Why yes, yes, she has! In fact, if you turn over your Skip Beat volume to the back, Viz will tell you! Skip Beat is from the author of Tokyo Crazy Paradise! Fantastic, you think! When did Viz release that one? Well, ahem, they haven’t. Tokyo Crazy Paradise remains unlicensed.

Is it too long? Not really. At 19 volumes, it’s shorter than Skip Beat. Does it have a naive and romantically dense yet strong and spunky heroine? Why yes, yes, it does. Does it feature lots of hot bishonen guys, including a brooding male lead who teases the heroine out of love and is too serious for its own good? Yep, it’s got that too. Does it have chain whip fights? Oh, you bet it does! Sometimes the heroine gets spattered in gore! All this and the usual humor and drama mix we’ve come to exp—

…wait, back up a second. Chain whip fights?

OK, perhaps I should explain what Tokyo Crazy Paradise is about.

Yoshiki Nakamura had been writing for Hakusensha since 1993, and just had a small 7-volume success with MVP Wa Yuzurenai! In 1996, she started this new manga, but the tone was decidedly darker – at least the background was. This was not unusual for mid-1990s Hana to Yume, which still featured Descendants of Darkness and was a lot less fluffy than it is today (though it still had its share of fluff).

The series takes place in a dystopian Tokyo in the year 2020. Despite advances in technology, the main problem is that men greatly outnumber women. This means that most women who venture outside end up getting sexually assaulted – in fact, that’s how the series begins, with Tsukasa, son of a cop family, rescuing a woman from some rapists. Notably, everyone else on the street had been blithely ignoring the scene.

Unfortunately, Tsukasa’s parents were just killed, leaving he and his three brothers homeless. Desperate, they turn to his school classmate Ryuji… who also just lost his father, and is now the head of one of the largest yakuza families in the city. Needless to say, he does not take kindly to favors from the offspring of the police. Eventually, however, they work to catch the killer, and Tsukasa ends up as Ryuji’s bodyguard.
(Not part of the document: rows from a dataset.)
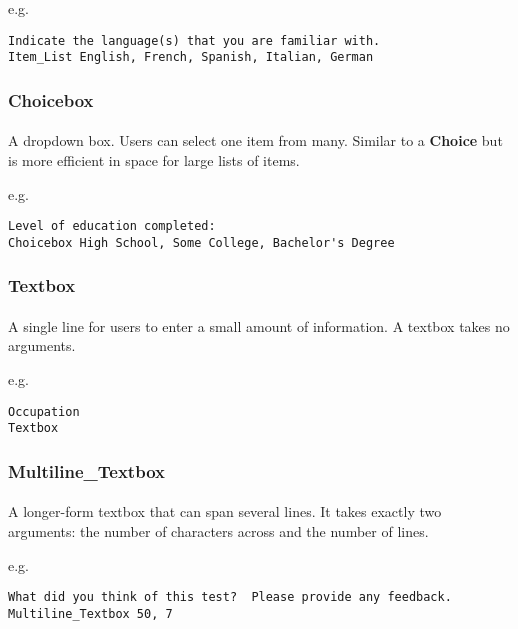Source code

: e.g.

\begin{lstlisting}
Indicate the language(s) that you are familiar with.
Item_List English, French, Spanish, Italian, German
\end{lstlisting}

\subsubsection{Choicebox}

\paragraph{}
A dropdown box.  Users can select one item from many.  Similar to a \textbf{Choice} but is more efficient in space for large lists of items.

e.g.

\begin{lstlisting}
Level of education completed:
Choicebox High School, Some College, Bachelor's Degree
\end{lstlisting}

\subsubsection{Textbox}

\paragraph{}
A single line for users to enter a small amount of information.  A textbox takes no arguments.

e.g.

\begin{lstlisting}
Occupation
Textbox
\end{lstlisting}

\subsubsection{Multiline\_Textbox}

\paragraph{}
A longer-form textbox that can span several lines.  It takes exactly two arguments: the number of characters across and the number of lines.

e.g.

\begin{lstlisting}
What did you think of this test?  Please provide any feedback.
Multiline_Textbox 50, 7
\end{lstlisting}

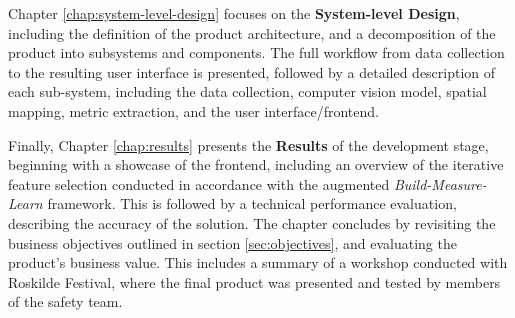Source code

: Chapter \ref{chap:system-level-design} focuses on the \textbf{System-level Design}, including the definition of the product architecture, and a decomposition of the product into subsystems and components. The full workflow from data collection to the resulting user interface is presented, followed by a detailed description of each sub-system, including the data collection, computer vision model, spatial mapping, metric extraction, and the user interface/frontend.

Finally, Chapter \ref{chap:results} presents the \textbf{Results} of the development stage, beginning with a showcase of the frontend, including an overview of the iterative feature selection conducted in accordance with the augmented \textit{Build-Measure-Learn} framework. This is followed by a technical performance evaluation, describing the accuracy of the solution. The chapter concludes by revisiting the business objectives outlined in section \ref{sec:objectives}, and evaluating the product's business value. This includes a summary of a workshop conducted with Roskilde Festival, where the final product was presented and tested by members of the safety team.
This is probably a good thing, as Ryuji is one of the very few to know Tsukasa’s secret: he’s actually a she, having dressed as a boy her whole life in order to avoid being assaulted in this Crazy Paradise. (For those worried about spoilers, we find this out on Page 20 of Chapter 1, so…)

The story then moves in the usual shojo pattern: guy likes girl and is jerkish to her to show it, girl gets angry with guy and completely misses that he’s fallen for her, rival for guy shows up, rival for girl shows up, etc. Balanced against this is the far more serious plot of rival yakuza gangs fighting for power, and how various pasts end up being connected. Tsukasa, being Ryuji’s bodyguard, also gets most of the big fight scenes in this manga as well. She is no delicate flower. And being the daughter of cops, she is not very fond of yakuza either.

There are a few drawbacks to licensing this, of course. At 19 volumes, it’s still long (for shoujo). It’s much darker than Skip Beat (major, likeable characters die), and thus hard to sell to teen girls with a ‘from the creator of!’ blurb, as Viz does the reverse for now. On the other hand, Viz has been known to release dark and violent shoujo (Descendants of Darkness, also from Hana to Yume – see above), so this isn’t too alien to them. And the overall tone is a dark background and plot interspersed with fun comedy and romance. Lastly, it’s also completely scanlated online, which is a big drawback these days. (On the bright side, the scans of the latter chapters can be utterly crappy – fans would appreciate a decent volume.)

But overall, come on. It’s a fighting young crossdressing girl being bodyguard for a brooding blond hunk. From the author of Skip Beat. This is marketable.